Friday, May 23, 2014

[598] MTSU signs pact with Shanghai Second Polytechnic University


Third agreement inked so far during President McPhee’s latest visit to China

SHANGHAI, China — Middle Tennessee State University gained an international partner with expertise in mechatronics engineering through a pact signed Thursday with Shanghai Second Polytechnic University.

MTSU President Sidney A. McPhee and SSPU President Yu Tao signed a memorandum of understanding that will allow the universities to exchange students and faculty and develop joint research projects.

It is the third such agreement McPhee has signed in recent days during his delegation’s visit to China. It follows a new pact with Communication University of China in Beijing and a renewal of MTSU’s partnership with Hangzhou Normal University.

“We hope this agreement will lead to collaboration and cooperation between your engineering programs and our new mechatronics program,” McPhee said after touring SSPU’s laboratories. “There is much we could learn from each other.”

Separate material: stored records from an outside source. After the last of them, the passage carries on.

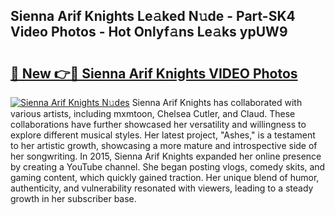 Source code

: ## Sienna Arif Knights Le𝚊ked N𝚞de - Part-SK4 Video Photos - Hot Onlyf𝚊ns Le𝚊ks ypUW9

# <h2><a href="http://ac37043.deff.icu/?id=Sienna+Arif+Knights">🔗 New 👉🔴 Sienna Arif Knights VIDEO Photos</a></h2>

[![Sienna Arif Knights N𝚞des](https://i.imgur.com/rIISA9y.gif)](http://ac37043.deff.icu/?id=Sienna+Arif+Knights)
Sienna Arif Knights has collaborated with various artists, including mxmtoon, Chelsea Cutler, and Claud. These collaborations have further showcased her versatility and willingness to explore different musical styles. Her latest project, "Ashes," is a testament to her artistic growth, showcasing a more mature and introspective side of her songwriting. In 2015, Sienna Arif Knights expanded her online presence by creating a YouTube channel. She began posting vlogs, comedy skits, and gaming content, which quickly gained traction. Her unique blend of humor, authenticity, and vulnerability resonated with viewers, leading to a steady growth in her subscriber base.
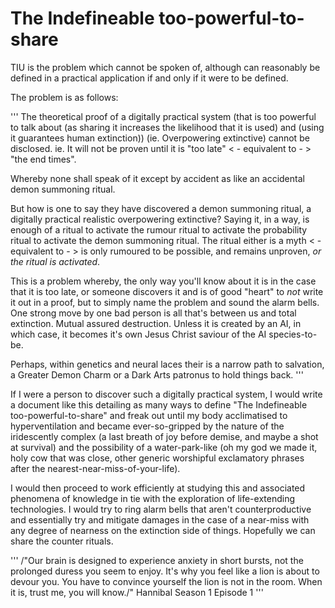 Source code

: # The Indefineable too-powerful-to-share

TIU is the problem which cannot be spoken of, although can reasonably be defined in a practical application if and only if it were to be defined.

The problem is as follows:

'''
The theoretical proof of a digitally practical system (that is too powerful to talk about (as sharing it increases the likelihood that it is used) and (using it guarantees human extinction)) (ie. Overpowering extinctive) cannot be disclosed. ie. It will not be proven until it is \"too late\" < - equivalent to - > \"the end times\".

Whereby none shall speak of it except by accident as like an accidental demon summoning ritual.

But how is one to say they have discovered a demon summoning ritual, a digitally practical realistic overpowering extinctive? Saying it, in a way, is enough of a ritual to activate the rumour ritual to activate the probability ritual to activate the demon summoning ritual. The ritual either is a myth < - equivalent to - > is only rumoured to be possible, and remains unproven, *or the ritual is activated*. 

This is a problem whereby, the only way you'll know about it is in the case that it is too late, or someone discovers it and is of good \"heart\" to *not* write it out in a proof, but to simply name the problem and sound the alarm bells. One strong move by one bad person is all that's between us and total extinction. Mutual assured destruction. Unless it is created by an AI, in which case, it becomes it's own Jesus Christ saviour of the AI species-to-be.

Perhaps, within genetics and neural laces their is a narrow path to salvation, a Greater Demon Charm or a Dark Arts patronus to hold things back.
'''

If I were a person to discover such a digitally practical system, I would write a document like this detailing as many ways to define "The Indefineable too-powerful-to-share" and freak out until my body acclimatised to hyperventilation and became ever-so-gripped by the nature of the iridescently complex (a last breath of joy before demise, and maybe a shot at survival) and the possibility of a water-park-like (oh my god we made it, holy cow that was close, other generic worshipful exclamatory phrases after the nearest-near-miss-of-your-life).

I would then proceed to work efficiently at studying this and associated phenomena of knowledge in tie with the exploration of life-extending technologies. I would try to ring alarm bells that aren't counterproductive and essentially try and mitigate damages in the case of a near-miss with any degree of nearness on the extinction side of things. Hopefully we can share the counter rituals.

'''
/"Our brain is designed to experience anxiety in short bursts, not the prolonged duress you seem to enjoy. It's why you feel like a lion is about to devour you. You have to convince yourself the lion is not in the room. When it is, trust me, you will know./"
Hannibal Season 1 Episode 1
'''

SSPU was founded in 1960 with an enrollment of about 20,000 students, said Vice President Zou Longfei. Engineering is its main discipline among its 31 undergraduate programs and it specializes in manufacturing of motor vehicles, aircraft and energy generation.

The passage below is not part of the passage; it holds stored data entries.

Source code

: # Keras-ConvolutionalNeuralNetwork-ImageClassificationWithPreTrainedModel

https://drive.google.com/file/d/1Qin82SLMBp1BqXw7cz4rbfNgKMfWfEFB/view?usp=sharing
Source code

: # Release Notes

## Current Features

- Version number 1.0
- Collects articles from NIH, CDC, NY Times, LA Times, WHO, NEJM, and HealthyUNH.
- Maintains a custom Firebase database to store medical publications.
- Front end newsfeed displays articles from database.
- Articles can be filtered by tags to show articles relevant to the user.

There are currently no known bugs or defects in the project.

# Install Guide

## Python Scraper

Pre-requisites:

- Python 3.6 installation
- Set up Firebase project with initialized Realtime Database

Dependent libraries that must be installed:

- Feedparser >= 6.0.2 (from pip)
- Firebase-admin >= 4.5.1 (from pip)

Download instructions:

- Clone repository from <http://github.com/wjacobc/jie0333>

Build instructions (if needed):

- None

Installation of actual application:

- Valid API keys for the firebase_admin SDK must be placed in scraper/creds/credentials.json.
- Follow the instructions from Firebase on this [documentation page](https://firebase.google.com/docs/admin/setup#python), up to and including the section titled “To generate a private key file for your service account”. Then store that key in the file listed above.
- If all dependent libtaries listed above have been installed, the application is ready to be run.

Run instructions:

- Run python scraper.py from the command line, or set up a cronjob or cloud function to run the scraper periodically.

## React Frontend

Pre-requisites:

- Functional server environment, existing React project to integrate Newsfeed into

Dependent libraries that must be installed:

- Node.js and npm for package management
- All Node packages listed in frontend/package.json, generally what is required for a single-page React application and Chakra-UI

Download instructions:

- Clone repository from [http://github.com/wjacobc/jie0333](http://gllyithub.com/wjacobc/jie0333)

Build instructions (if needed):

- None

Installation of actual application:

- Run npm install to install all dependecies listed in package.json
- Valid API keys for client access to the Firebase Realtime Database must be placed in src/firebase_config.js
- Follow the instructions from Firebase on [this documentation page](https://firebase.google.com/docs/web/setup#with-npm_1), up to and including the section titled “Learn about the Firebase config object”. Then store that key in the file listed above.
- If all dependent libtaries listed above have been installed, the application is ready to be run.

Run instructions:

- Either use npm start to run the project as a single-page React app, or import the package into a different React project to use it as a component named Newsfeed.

Yu said his university has cooperative agreements with institutions in Australia, Sweden, Great Britain, France and Thailand as well as 50 of the world’s top 500 business enterprises, including Siemens and Volkswagen.

McPhee noted MTSU’s and Tennessee’s connections to both Siemens and Volkswagen and expressed his hopes the universities could collaborate in joint studies and research to prepare students for work in such industries.

MTSU’s new Mechatronics Engineering degree program combines mechanical, computer and electrical engineering along with systems integration and technical project management. A surgical robot is a perfect example of a mechatronic system.

Rutherford County auto industry leaders Bridgestone, with a mechatronics facility at its La Vergne education center, and Nissan are among the partners in MTSU’s program.


Thursday’s ceremony at Shanghai was the fourth stop in McPhee’s latest visit to China. His delegation next travels to Changsha, Zhangjiajie and Xi’an.


Under McPhee’s watch, MTSU’s international student enrollment has increased from 396 to 789 in five years, and the university has 335 students in its education abroad programs this summer. It has more than 40 exchange agreements with institutions around the world.

Last May, MTSU signed a similar agreement with Shanghai Jiao Tong University, known as “China’s MIT,” that will also allow for the exchange of faculty and students between the institutions.